South Scotland

Dumfries and Galloway child care shows 'change in culture'

Vulnerable child Image copyright Thinkstock

A review of child care services in Dumfries and Galloway has found a "change in culture" after a critical report flagged up major weaknesses.

In April 2014, the Care Inspectorate was "not confident" vulnerable children and young people were being kept safe.

However, a second follow-up review has found action being taken in all areas identified for improvement.

The Care Inspectorate said it was pleased to see the "significant progress" being made in the region.

The 2014 report raised serious concerns about service provision in Dumfries and Galloway.

It called for urgent action to ensure that children were protected and their needs met.

'Significantly improved'

The latest review, carried out in May this year, found major improvement across the board.

"The Dumfries and Galloway partnership had accepted fully the seriousness of the inspection findings published in April 2014," inspectors noted.

"They had worked closely together on an improvement plan and had prioritised actions to protect children and young people from abuse and neglect.

"Governance arrangements had been significantly improved and strategic management strengthened.

"Partners were collectively striving to ensure services were keeping children and young people safe and working to improve their wellbeing."

Across all five areas for improvement identified in the 2014 report, partners had made progress.

In three areas progress was judged to have been "significant". These were:

  • ensuring that children and young people are protected from abuse and neglect
  • delivering a stronger collaborative leadership
  • ensuring that priority areas of need are tackled successfully to improve life chances

Karen Reid, the chief executive of the Care Inspectorate, said: "The safety and well-being of children and young people is everyone's responsibility and it is vital that partners work well together to ensure services improve the lives of children, young people and their families, and keep them safe from harm.

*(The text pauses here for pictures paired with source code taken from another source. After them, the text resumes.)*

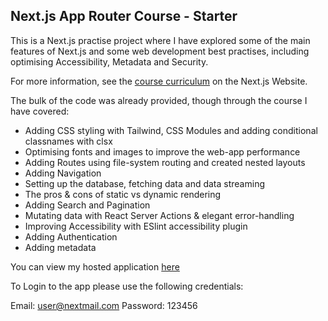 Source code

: ## Next.js App Router Course - Starter

This is a Next.js practise project where I have explored some of the main features of Next.js and some web development best practises, including optimising Accessibility, Metadata and Security.

For more information, see the [course curriculum](https://nextjs.org/learn) on the Next.js Website.

The bulk of the code was already provided, though through the course I have covered:
- Adding CSS styling with Tailwind, CSS Modules and adding conditional classnames with clsx
- Optimising fonts and images to improve the web-app performance
- Adding Routes using file-system routing and created nested layouts
- Adding Navigation
- Setting up the database, fetching data and data streaming
- The pros & cons of static vs dynamic rendering
- Adding Search and Pagination
- Mutating data with React Server Actions & elegant error-handling
- Improving Accessibility with ESlint accessibility plugin
- Adding Authentication
- Adding metadata

You can view my hosted application [here](nextjs-practise-dashboard-f8zmevtbz-alex-howletts-projects.vercel.app)

To Login to the app please use the following credentials:

Email: user@nextmail.com
Password: 123456
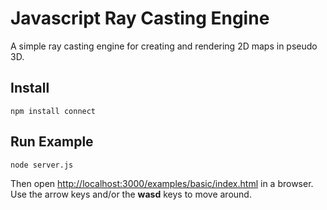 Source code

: # Javascript Ray Casting Engine

A simple ray casting engine for creating and rendering 2D maps in pseudo 3D.

## Install

    npm install connect

## Run Example

    node server.js

Then open [http://localhost:3000/examples/basic/index.html](http://localhost:3000/examples/basic/index.html) in a browser. Use the arrow keys and/or the __wasd__ keys to move around. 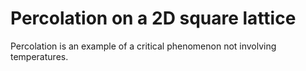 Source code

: Percolation on a 2D square lattice
===

Percolation is an example of a critical phenomenon not involving temperatures.  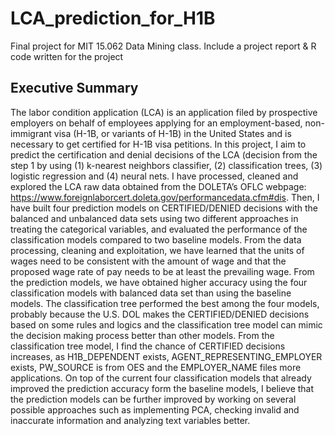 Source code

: # LCA_prediction_for_H1B
Final project for MIT 15.062 Data Mining class. Include a project report &amp; R code written for the project

## Executive Summary
The labor condition application (LCA) is an application filed by prospective employers on behalf of employees applying for an employment-based, non-immigrant visa (H-1B, or variants of H-1B) in the United States and is necessary to get certified for H-1B visa petitions. In this project, I aim to predict the certification and denial decisions of the LCA (decision from the step 1 by using (1) k-nearest neighbors classifier, (2) classification trees, (3) logistic regression and (4) neural nets. I have processed, cleaned and explored the LCA raw data obtained from the DOLETA’s OFLC webpage: https://www.foreignlaborcert.doleta.gov/performancedata.cfm#dis. Then, I have built four prediction models on CERTIFIED/DENIED decisions with the balanced and unbalanced data sets using two different approaches in treating the categorical variables, and evaluated the performance of the classification models compared to two baseline models. From the data processing, cleaning and exploitation, we have learned that the units of wages need to be consistent with the amount of wage and that the proposed wage rate of pay needs to be at least the prevailing wage. From the prediction models, we have obtained higher accuracy using the four classification models with balanced data set than using the baseline models. The classification tree performed the best among the four models, probably because the U.S. DOL makes the CERTIFIED/DENIED decisions based on some rules and logics and the classification tree model can mimic the decision making process better than other models. From the classification tree model, I find the chance of CERTIFIED decisions increases, as H1B_DEPENDENT exists, AGENT_REPRESENTING_EMPLOYER exists, PW_SOURCE is from OES and the EMPLOYER_NAME files more applications. On top of the current four classification models that already improved the prediction accuracy form the baseline models, I believe that the prediction models can be further improved by working on several possible approaches such as implementing PCA, checking invalid and inaccurate information and analyzing text variables better.
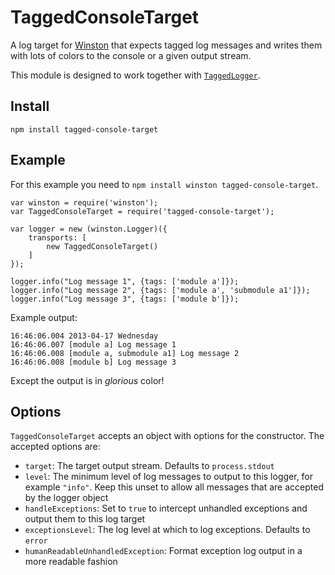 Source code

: TaggedConsoleTarget
===================

A log target for [Winston](https://npmjs.org/package/winston) that expects tagged log messages and writes them with lots of colors to the console or a given output stream.

This module is designed to work together with [`TaggedLogger`](https://npmjs.org/package/tagged-logger).

Install
-------

    npm install tagged-console-target

Example
-------

For this example you need to `npm install winston tagged-console-target`.

	var winston = require('winston');
	var TaggedConsoleTarget = require('tagged-console-target');

	var logger = new (winston.Logger)({
		transports: [
			new TaggedConsoleTarget()
		]
	});

	logger.info("Log message 1", {tags: ['module a']});
	logger.info("Log message 2", {tags: ['module a', 'submodule a1']});
	logger.info("Log message 3", {tags: ['module b']});


Example output:

	16:46:06.004 2013-04-17 Wednesday
	16:46:06.007 [module a] Log message 1
	16:46:06.008 [module a, submodule a1] Log message 2
	16:46:06.008 [module b] Log message 3

Except the output is in *glorious* color!

Options
-------

`TaggedConsoleTarget` accepts an object with options for the constructor. The accepted options are:

 * `target`: The target output stream. Defaults to `process.stdout`
 * `level`: The minimum level of log messages to output to this logger, for example `"info"`. Keep this unset to allow all messages that are accepted by the logger object
 * `handleExceptions`: Set to `true` to intercept unhandled exceptions and output them to this log target
 * `exceptionsLevel`: The log level at which to log exceptions. Defaults to `error`
 * `humanReadableUnhandledException`: Format exception log output in a more readable fashion
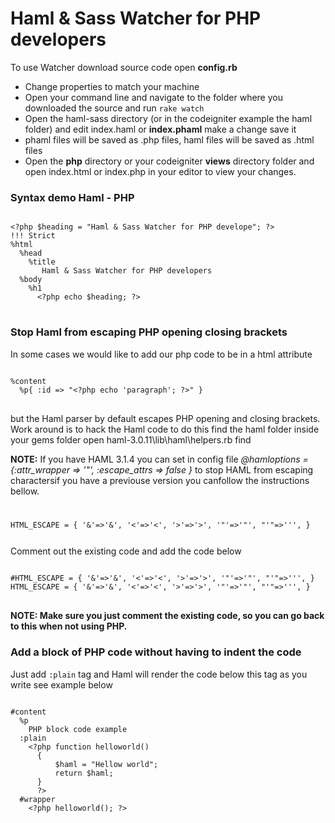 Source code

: <h1> Haml &amp; Sass Watcher for PHP developers </h1>
<p>
To use Watcher download source code open <strong>config.rb</strong>
</p>
<ul>
<li>Change properties to match your machine</li>
<li>Open your command line and navigate to the folder where you downloaded the source and run <code>rake watch</code></li>
<li>Open the haml-sass directory (or in the codeigniter example the haml folder) and edit index.haml or <strong>index.phaml</strong> make a change save it</li>
<li>phaml files will be saved as .php files, haml files will be saved as .html files</li>
<li>Open the <strong>php</strong> directory or your codeigniter <strong>views</strong> directory folder and open index.html or index.php in your editor to view your changes.</li>
</ul>

<h3>Syntax demo Haml - PHP</h3>
<pre>
<code>
&lt;?php $heading = "Haml & Sass Watcher for PHP develope"; ?&gt;
!!! Strict
%html
  %head
    %title
       Haml &amp; Sass Watcher for PHP developers
  %body
    %h1
      &lt;?php echo $heading; ?&gt;
</code>
</pre>
<h3>Stop Haml from escaping PHP opening closing brackets</h3>
<p>
In some cases we would like to add our php code to be in a html attribute 
</p>
<pre>
<code>
%content
  %p{ :id => "&lt;?php echo 'paragraph'; ?&gt;" }
</code>
</pre>
<p>
but the Haml parser by default escapes PHP opening and closing brackets.
Work around is to hack the Haml code to do this find the haml folder inside your gems folder open haml-3.0.11\lib\haml\helpers.rb find
</p>
<p>
<strong>NOTE:</strong> If you have  HAML 3.1.4 you can set in config file <em>@hamloptions = {:attr_wrapper => '"', :escape_attrs => false }</em>
to stop HAML from escaping charactersif you have a previouse version you canfollow the instructions bellow.
</p>
<code>
<pre>
HTML_ESCAPE = { '&'=>'&amp;', '<'=>'&lt;', '>'=>'&gt;', '"'=>'&quot;', "'"=>'&#039;', }
</pre>
</code>
Comment out the existing code and add the code below
<pre>
<code>
#HTML_ESCAPE = { '&'=>'&amp;', '<'=>'&lt;', '>'=>'&gt;', '"'=>'&quot;', "'"=>'&#039;', }
HTML_ESCAPE = { '&'=>'&amp;', '<'=>'<', '>'=>'>', '"'=>'&quot;', "'"=>'&#039;', }
</code>
</pre>
<strong>NOTE: Make sure you just comment the existing code, so you can go back to this when not using PHP.</strong>

<h3>Add a block of PHP code without having to indent the code</h3>

<p>
Just add <code>:plain</code> tag and Haml will render the code below this tag as you write see example below
</p>

<pre><code>
#content
  %p
    PHP block code example
  :plain
    &lt;?php function helloworld()
      {
          $haml = "Hellow world";
          return $haml;
      }
      ?&gt;
  #wrapper
    &lt;?php helloworld(); ?&gt;
</code></pre>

"We are pleased to note the significant progress made by the Dumfries and Galloway community planning partnership.

"This review has identified a change in culture across services."

She said there was a "much greater sense of joint responsibility" resulting in "greatly improved joint working at all levels".

"We were confident that the conditions were in place for leaders to drive improvement, and so it is important that the changes we have seen are embedded and sustained," she added.